The there's how the right choice one decade cane be the bad choice the next. So you commit to work on like bioengineering or medical research, spend a very long time in school to get there, and it goes to shit once you hit the workforce. When you were a kid accountants were in high demand so so many went into it and then the finance department went from 200 people to 10 because of software improvements. Computer related and law degrees today. Trades as well where you can find work, but there's so many that you don't necessarily make a great wage hourly especially adjusted for benefits
So if everyone made the right decision individually based on the data current to them or what the data says to go for in 5 years when they could complete school/training, whatever it is will have so many people that the field is saturated and something else is the short staffed high paying career. So the correct decision is a moving target. Communal correct decision would be a strong social safety net
Individual bad decision is almost always deciding work has to be a passion. The 8+ hours at work has to be a part of your joy. Most people don't get that. Those that accept that making good money may mean doing a job they don't like have a better shot at financial stability. Not guaranteed, just a better shot
Individual choices, like being born poor, not being able to afford higher education, or worse, having any long term illnesses! They made their bed they can lay in it
/s I guess
My family's income rose by about 300 dollars per month a few months ago. We immediately lost about 250 dollars per month in rental assistance and SNAP benefits. But it's totally individual choices that keep us in poverty. If we just budgeted better we cou- Wait. No, scratch that. We also get in trouble for having too much money in savings and assets. We'd actually lose all our benefits before we managed to save up any appreciable amount of money.
No wonder their politicians are shit.
About 6 in 10 Americans say personal choices are a “major factor” in why people remain in poverty, while just under half say unfair systems are a major factor and about 4 in 10 blame lack of government support.
I think a lot of people in the comments are acting as if there is only one cause, and individual choices cannot be it because it doesn't account for everything. Admittedly, the headline does frame it as if people believe it is the sole cause, rather than just the most popular. Personally, I would say both personal choices and unfair systems are major factors.
For lack of Government support, I am not sure how I would answer. The government actually does spend a lot on assistance for the poor relative to other countries, but I believe it is not done so efficiently to lift people out of poverty. It is very reactive and focuses on treating symptoms of core issues, so you end up with a lot of people in a constant state of being just barely able to keep their head above the water. It's largely half measures that end up with worse outcomes and being more expensive in the long run than proper investment into making things better would be.

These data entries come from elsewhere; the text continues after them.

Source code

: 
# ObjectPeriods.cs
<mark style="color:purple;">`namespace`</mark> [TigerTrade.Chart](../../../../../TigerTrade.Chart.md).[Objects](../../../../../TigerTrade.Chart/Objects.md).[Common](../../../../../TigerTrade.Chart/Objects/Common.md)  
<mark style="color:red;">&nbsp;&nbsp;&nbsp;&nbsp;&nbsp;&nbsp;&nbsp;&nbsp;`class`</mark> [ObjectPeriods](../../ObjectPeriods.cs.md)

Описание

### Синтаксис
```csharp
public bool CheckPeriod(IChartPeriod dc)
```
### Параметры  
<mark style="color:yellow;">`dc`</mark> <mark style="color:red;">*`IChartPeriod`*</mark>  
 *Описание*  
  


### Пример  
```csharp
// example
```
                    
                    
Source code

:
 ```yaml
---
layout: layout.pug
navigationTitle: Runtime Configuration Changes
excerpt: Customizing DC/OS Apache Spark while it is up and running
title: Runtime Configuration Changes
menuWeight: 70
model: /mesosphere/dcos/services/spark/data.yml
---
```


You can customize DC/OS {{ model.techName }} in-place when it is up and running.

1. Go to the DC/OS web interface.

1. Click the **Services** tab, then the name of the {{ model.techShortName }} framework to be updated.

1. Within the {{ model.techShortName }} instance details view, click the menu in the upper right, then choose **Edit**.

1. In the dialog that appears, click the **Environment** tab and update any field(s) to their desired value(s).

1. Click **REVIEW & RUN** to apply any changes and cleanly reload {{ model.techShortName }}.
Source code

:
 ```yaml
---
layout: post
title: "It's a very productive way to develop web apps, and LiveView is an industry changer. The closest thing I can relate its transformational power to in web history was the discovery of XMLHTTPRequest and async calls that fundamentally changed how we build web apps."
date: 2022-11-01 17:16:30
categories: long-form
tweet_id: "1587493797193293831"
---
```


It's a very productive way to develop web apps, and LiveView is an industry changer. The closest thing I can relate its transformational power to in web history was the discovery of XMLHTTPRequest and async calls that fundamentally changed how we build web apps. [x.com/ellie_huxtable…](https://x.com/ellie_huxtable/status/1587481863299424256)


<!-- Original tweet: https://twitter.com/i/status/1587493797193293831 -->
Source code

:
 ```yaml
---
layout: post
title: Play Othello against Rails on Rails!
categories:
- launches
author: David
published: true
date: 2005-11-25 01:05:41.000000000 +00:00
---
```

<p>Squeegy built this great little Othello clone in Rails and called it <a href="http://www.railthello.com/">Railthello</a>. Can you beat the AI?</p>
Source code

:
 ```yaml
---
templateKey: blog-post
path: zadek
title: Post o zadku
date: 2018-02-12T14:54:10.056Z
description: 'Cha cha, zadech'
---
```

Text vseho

The thing goes even further back than that:
- The poorer you are born the more choices are bad choices for you because you either can't afford them or if they fail can't recover from them and the whole system is far more likely to punish you for it.
If you're a scion of the rich you can chose to be a totally fucked up Nazi-loving ketamine user and still be wildly successful by this society's metrics, but try, say, going into the Arts as the child of working class parents with zero connections in that environment and see how well that turns out.
Having genuine Options without massive risks of horrible outcomes is only for rich people.
And this is without going into the whole Mental Health domain and how people who live a life of strife are for more likely than the rest to tend to seek to escape if only for a short while by taking stuff they shouldn't really be taking.